WORK TO COMPLETE | Exactly the lines from the one with "- API integration details" to the end of the data below should be set down, and no others.

(Collected data)
**********

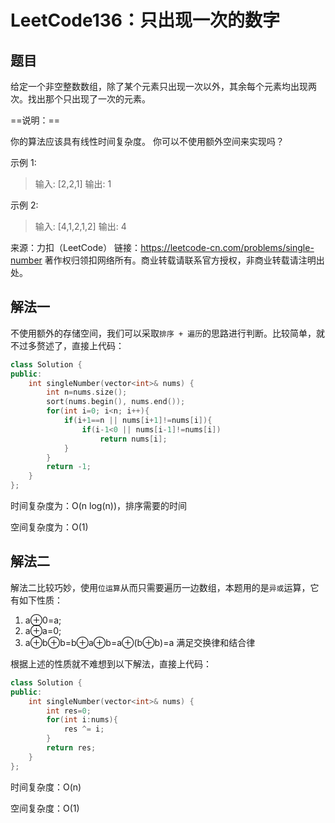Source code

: # LeetCode136：只出现一次的数字


## 题目

给定一个非空整数数组，除了某个元素只出现一次以外，其余每个元素均出现两次。找出那个只出现了一次的元素。

==说明：==

你的算法应该具有线性时间复杂度。 你可以不使用额外空间来实现吗？

示例 1:

> 输入: [2,2,1]
> 输出: 1

示例 2:

> 输入: [4,1,2,1,2]
> 输出: 4

来源：力扣（LeetCode）
链接：https://leetcode-cn.com/problems/single-number
著作权归领扣网络所有。商业转载请联系官方授权，非商业转载请注明出处。

## 解法一

不使用额外的存储空间，我们可以采取`排序 + 遍历`的思路进行判断。比较简单，就不过多赘述了，直接上代码：

```c++
class Solution {
public:
    int singleNumber(vector<int>& nums) {
        int n=nums.size();
        sort(nums.begin(), nums.end());
        for(int i=0; i<n; i++){
            if(i+1==n || nums[i+1]!=nums[i]){
                if(i-1<0 || nums[i-1]!=nums[i])
                    return nums[i];
            }
        }
        return -1;
    }
};
```

时间复杂度为：O(n log(n))，排序需要的时间

空间复杂度为：O(1)

## 解法二

解法二比较巧妙，使用`位运算`从而只需要遍历一边数组，本题用的是`异或`运算，它有如下性质：

1. a⊕0=a;
2. a⊕a=0;
3. a⊕b⊕b=b⊕a⊕b=a⊕(b⊕b)=a 满足交换律和结合律

根据上述的性质就不难想到以下解法，直接上代码：

```c++
class Solution {
public:
    int singleNumber(vector<int>& nums) {
        int res=0;
        for(int i:nums){
            res ^= i;
        }
        return res;
    }
};
```

时间复杂度：O(n)

空间复杂度：O(1)

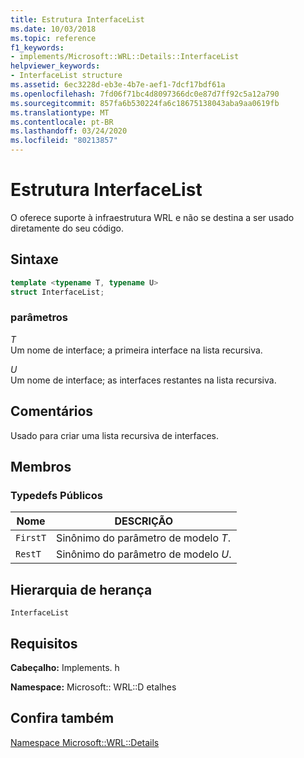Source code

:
 ```yaml
---
title: Estrutura InterfaceList
ms.date: 10/03/2018
ms.topic: reference
f1_keywords:
- implements/Microsoft::WRL::Details::InterfaceList
helpviewer_keywords:
- InterfaceList structure
ms.assetid: 6ec3228d-eb3e-4b7e-aef1-7dcf17bdf61a
ms.openlocfilehash: 7fd06f71bc4d8097366dc0e87d7ff92c5a12a790
ms.sourcegitcommit: 857fa6b530224fa6c18675138043aba9aa0619fb
ms.translationtype: MT
ms.contentlocale: pt-BR
ms.lasthandoff: 03/24/2020
ms.locfileid: "80213857"
---
```

# <a name="interfacelist-structure"></a>Estrutura InterfaceList

O oferece suporte à infraestrutura WRL e não se destina a ser usado diretamente do seu código.

## <a name="syntax"></a>Sintaxe

```cpp
template <typename T, typename U>
struct InterfaceList;
```

### <a name="parameters"></a>parâmetros

*T*<br/>
Um nome de interface; a primeira interface na lista recursiva.

*U*<br/>
Um nome de interface; as interfaces restantes na lista recursiva.

## <a name="remarks"></a>Comentários

Usado para criar uma lista recursiva de interfaces.

## <a name="members"></a>Membros

### <a name="public-typedefs"></a>Typedefs Públicos

|Nome|DESCRIÇÃO|
|----------|-----------------|
|`FirstT`|Sinônimo do parâmetro de modelo *T*.|
|`RestT`|Sinônimo do parâmetro de modelo *U*.|

## <a name="inheritance-hierarchy"></a>Hierarquia de herança

`InterfaceList`

## <a name="requirements"></a>Requisitos

**Cabeçalho:** Implements. h

**Namespace:** Microsoft:: WRL::D etalhes

## <a name="see-also"></a>Confira também

[Namespace Microsoft::WRL::Details](microsoft-wrl-details-namespace.md)
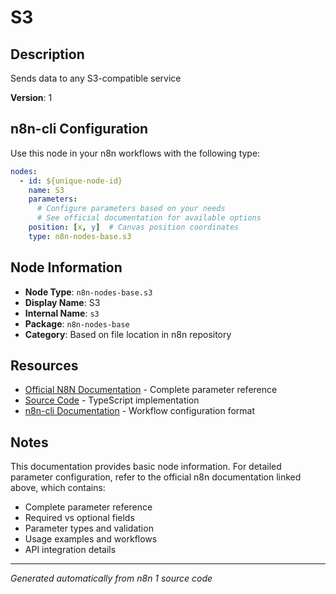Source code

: # S3

## Description

Sends data to any S3-compatible service

**Version**: 1

## n8n-cli Configuration

Use this node in your n8n workflows with the following type:

```yaml
nodes:
  - id: ${unique-node-id}
    name: S3
    parameters:
      # Configure parameters based on your needs
      # See official documentation for available options
    position: [x, y]  # Canvas position coordinates
    type: n8n-nodes-base.s3
```

## Node Information

- **Node Type**: `n8n-nodes-base.s3`
- **Display Name**: S3
- **Internal Name**: `s3`
- **Package**: `n8n-nodes-base`
- **Category**: Based on file location in n8n repository

## Resources

- [Official N8N Documentation](https://docs.n8n.io/integrations/builtin/app-nodes/n8n-nodes-base.s3/) - Complete parameter reference
- [Source Code](https://github.com/n8n-io/n8n/blob/master/packages/nodes-base/nodes/S3/S3.node.ts) - TypeScript implementation
- [n8n-cli Documentation](https://github.com/edenreich/n8n-cli) - Workflow configuration format

## Notes

This documentation provides basic node information. For detailed parameter configuration, 
refer to the official n8n documentation linked above, which contains:

- Complete parameter reference
- Required vs optional fields
- Parameter types and validation
- Usage examples and workflows
- API integration details

---
*Generated automatically from n8n 1 source code*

**********

RESULT OF THIS TASK |
- API integration details

---
*Generated automatically from n8n 1 source code*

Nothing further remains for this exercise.